Text of a speech given by David Grauer, Chancellor of the German Empire, before the Imperial Diet, 18 August 1976 (English translation courtesy of Department C of the CBI):

. . . we must remember that the arrangements made by Von Richter were not meant as a final settlement, built to withstand the ages. They were a response to a growing wave of chaos and violence that threatened to engulf an already war-torn continent. Von Richter's triumph was that his efforts were a success, and under his leadership the chaos and violence he inherited from his predecessor were brought under control.

In the thirty years since Von Richter came to power, the wounds of war have healed, and new challenges have risen to confront Germany, Europe, and the world. The old arrangements served well in their time, but the arrival of new conditions requires the creation of new arrangements. The people of North America and New Zealand have responded, and responded wisely, to our new world, by rejecting the ideology and designs of global hegemony. Can we in Europe do any less?

It is for this reason that I propose that representatives from all the nations of the Zollverein come together next month at the Palace of Versailles, to meet and discuss the measures necessary to expand the scope of the Zollverein to include a new set of political structures . . . .



Palace of Versailles, France
22 September 1976

Frederick still wasn't quite sure what he was doing here, but he was glad he had come. It was his first visit to France, and he found Louis the Sun King's great palace to be nothing less than a marvel. Magnificent didn't begin to describe it. Everywhere the eye wandered, there was artwork, statuary, gardens, orchards and fountains. Every other royal palace in Europe, he now understood, was nothing more than a pale imitation of this, the grand original. And of course, everybody here at the conference spoke German, so he didn't have any trouble communicating with the other attendees.

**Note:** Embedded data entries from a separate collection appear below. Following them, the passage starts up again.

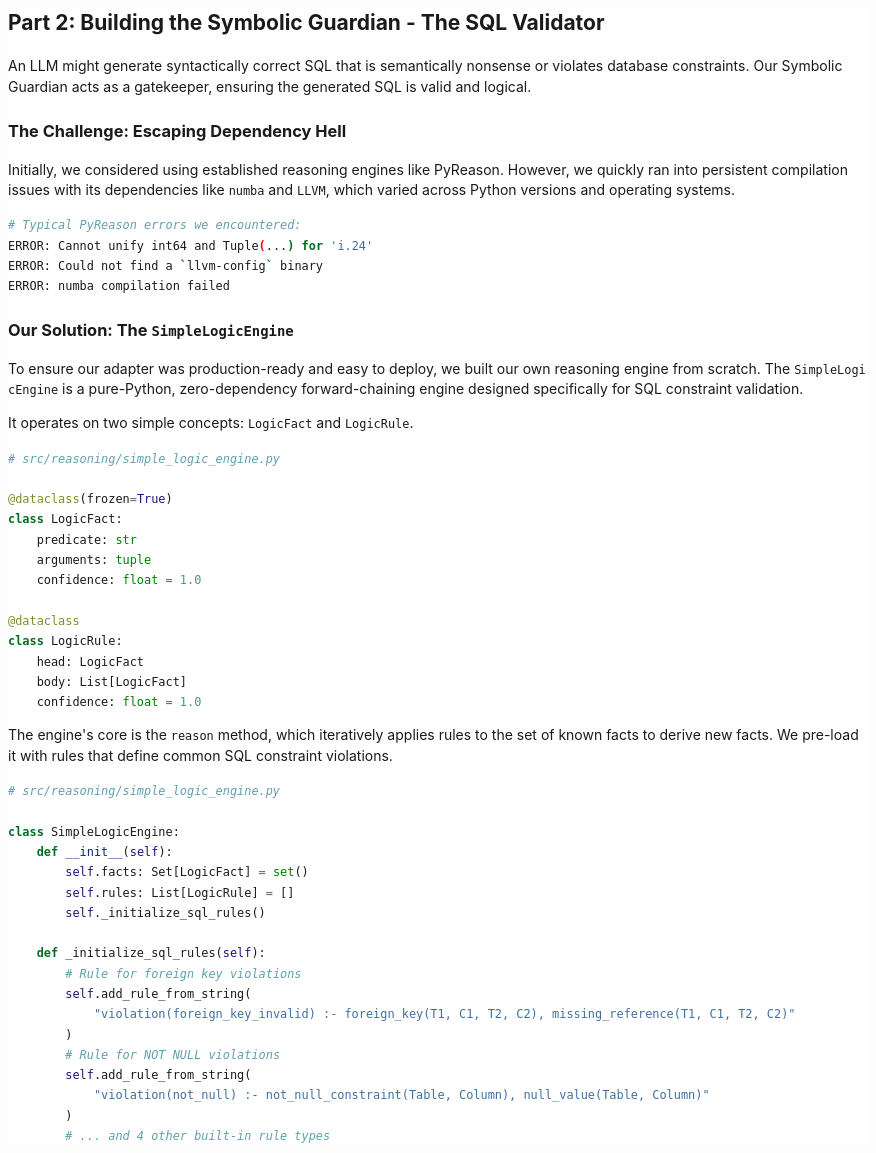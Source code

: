 ## Part 2: Building the Symbolic Guardian - The SQL Validator

An LLM might generate syntactically correct SQL that is semantically nonsense or violates database constraints. Our Symbolic Guardian acts as a gatekeeper, ensuring the generated SQL is valid and logical.

### The Challenge: Escaping Dependency Hell

Initially, we considered using established reasoning engines like PyReason. However, we quickly ran into persistent compilation issues with its dependencies like `numba` and `LLVM`, which varied across Python versions and operating systems.

```bash
# Typical PyReason errors we encountered:
ERROR: Cannot unify int64 and Tuple(...) for 'i.24'
ERROR: Could not find a `llvm-config` binary
ERROR: numba compilation failed
```

### Our Solution: The `SimpleLogicEngine`

To ensure our adapter was production-ready and easy to deploy, we built our own reasoning engine from scratch. The `SimpleLogicEngine` is a pure-Python, zero-dependency forward-chaining engine designed specifically for SQL constraint validation.

It operates on two simple concepts: `LogicFact` and `LogicRule`.

```python
# src/reasoning/simple_logic_engine.py

@dataclass(frozen=True)
class LogicFact:
    predicate: str
    arguments: tuple
    confidence: float = 1.0

@dataclass
class LogicRule:
    head: LogicFact
    body: List[LogicFact]
    confidence: float = 1.0
```

The engine's core is the `reason` method, which iteratively applies rules to the set of known facts to derive new facts. We pre-load it with rules that define common SQL constraint violations.

```python
# src/reasoning/simple_logic_engine.py

class SimpleLogicEngine:
    def __init__(self):
        self.facts: Set[LogicFact] = set()
        self.rules: List[LogicRule] = []
        self._initialize_sql_rules()

    def _initialize_sql_rules(self):
        # Rule for foreign key violations
        self.add_rule_from_string(
            "violation(foreign_key_invalid) :- foreign_key(T1, C1, T2, C2), missing_reference(T1, C1, T2, C2)"
        )
        # Rule for NOT NULL violations
        self.add_rule_from_string(
            "violation(not_null) :- not_null_constraint(Table, Column), null_value(Table, Column)"
        )
        # ... and 4 other built-in rule types
```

The King of Poland was happy to find himself once more in the company of Yvette Fanchon, who had performed brilliantly as hostess for the conference. Dressed in her trademark skirt and jacket, her short dark hair touched with streaks of electric blue, the French Premier was escorting him through the Orangerie while discussing the work that had been accomplished thus far. "Of course, the Croats are none too pleased with the final settlement," she was saying. "They feel that it gives the Serbs entirely too much power within what is, after all, supposed to be the Kingdom of Croatia."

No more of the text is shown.